ふむ。高斎正のカーSFなんか、どうですか?
私自身はボンネットも開けたことがない(開け方も知らない(^^;)メカ音痴のドライバーなので、『ホンダが試合に復帰する時』などの代表的長篇は今まで敬して遠ざけてきた者ですが、空の豪華ホテルともいうべき(未だ実現しない空想の)巨大旅客飛行船に材を取った『虚空の戦慄』はなかなか楽しめましたが。(続編の『恋は飛行船に乗って』は未読)

『オルガニスト』
ここ10年来、いや、20年来の日本SFとして、ずば抜けた傑作でしたね!
この「楽器化的身体改変物語」は、世に溢れるロボコップ的な「戦闘化的身体改変物語」への究極のアンチテーゼであり、ある意味クラークをも凌駕するヒューマニズム的傑作でした。
文庫化を機会に、どんどん読まれて欲しいですね(^^)。



お久しぶりです 投稿者:Y 投稿日:10月 4日(木)22時50分04秒

何だか仕事でトラブル続きでこれからも続きそうな予感がしている今日この頃ですが、
こういうとき「司政官はもっと大変なんだ」とか思って自分を励ましてます(^^;)

音楽に詳しい方がうらやましいです。音楽小説って結構あるんだけど分からないので。
「オルガニスト」文庫でてましたね。


今月のショートショート 投稿者:管理人 投稿日:10月 3日(水)21時26分57秒

月刊センター連載「眉村卓ショートショート」コーナーが更新されています。
今月は「影響される人」。タイトルどおり、影響される人の話です(^^;。
どうぞメニューページに戻って、右上の「ボタン」をクリックして跳んで下さい(>せっかく「ボタン」を設置したんだから利用してネ(^^;ゞ)。

今日の収穫
金井美恵子『夜になっても遊びつづけろ』(講談社文庫)初期エッセイ集
高橋たか子『彼方の水音』(講談社文庫)第1短編集

<BGM>アフリカ組曲/アブドゥーラ・イブラハム(ダラー・ブランド)1998(><)

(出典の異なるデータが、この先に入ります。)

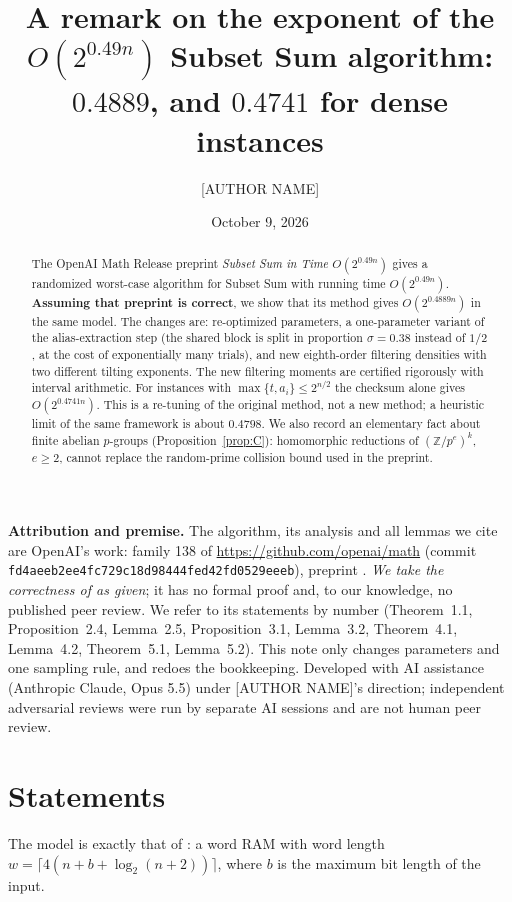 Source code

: \documentclass[11pt]{amsart}
\title[Subset Sum: the exponent $0.49$ re-tuned to $0.4889$]{A remark on the exponent of the $O(2^{0.49n})$ Subset Sum algorithm: $0.4889$, and $0.4741$ for dense instances}
\author{[AUTHOR NAME]}
\date{October 9, 2026}
\theoremstyle{remark}
\newcommand{\Z}{\mathbb Z}
\begin{document}
\begin{abstract}
The OpenAI Math Release preprint \emph{Subset Sum in Time $O(2^{0.49n})$} gives a randomized worst-case
algorithm for Subset Sum with running time $O(2^{0.49n})$. \textbf{Assuming that preprint is correct},
we show that its method gives $O(2^{0.4889n})$ in the same model. The changes are: re-optimized
parameters, a one-parameter variant of the alias-extraction step (the shared block is split in
proportion $\sigma=0.38$ instead of $1/2$, at the cost of exponentially many trials), and new
eighth-order filtering densities with two different tilting exponents. The new filtering moments are
certified rigorously with interval arithmetic. For instances with $\max\{t,a_i\}\le2^{n/2}$ the
checksum alone gives $O(2^{0.4741n})$. This is a re-tuning of the original method, not a new
method; a heuristic limit of the same framework is about $0.4798$. We also record an elementary fact
about finite abelian $p$-groups (Proposition~\ref{prop:C}): homomorphic reductions of
$(\Z/p^e)^k$, $e\ge2$, cannot replace the random-prime collision bound used in the preprint.
\end{abstract}
\maketitle

\noindent\textbf{Attribution and premise.} The algorithm, its analysis and all lemmas we cite are
OpenAI's work: family 138 of \url{https://github.com/openai/math} (commit
\nolinkurl{fd4aeeb2ee4fc729c18d98444fed42fd0529eeeb}), preprint \cite{oai}. \emph{We take the
correctness of \cite{oai} as given}; it has no formal proof and, to our knowledge, no published
peer review. We refer to its statements by number (Theorem~1.1, Proposition~2.4, Lemma~2.5,
Proposition~3.1, Lemma~3.2, Theorem~4.1, Lemma~4.2, Theorem~5.1, Lemma~5.2). This note only changes
parameters and one sampling rule, and redoes the bookkeeping. Developed with AI assistance (Anthropic
Claude, Opus 5.5) under [AUTHOR NAME]'s direction; independent adversarial reviews were run by
separate AI sessions and are not human peer review.

\section{Statements}
The model is exactly that of \cite[Section~1.1]{oai}: a word RAM with word length
$w=\lceil4(n+b+\log_2(n+2))\rceil$, where $b$ is the maximum bit length of the input.
\end{document}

志ん朝逝く 投稿者:管理人 投稿日:10月 2日(火)22時23分05秒

yagyuさん
神戸新聞届きました。ありがとうございました。
加賀乙彦さんの「少しもサボらず実行する眉村さん」という言葉は、「SFランドの貨物列車」という石川喬司さんの言葉と重なりますね。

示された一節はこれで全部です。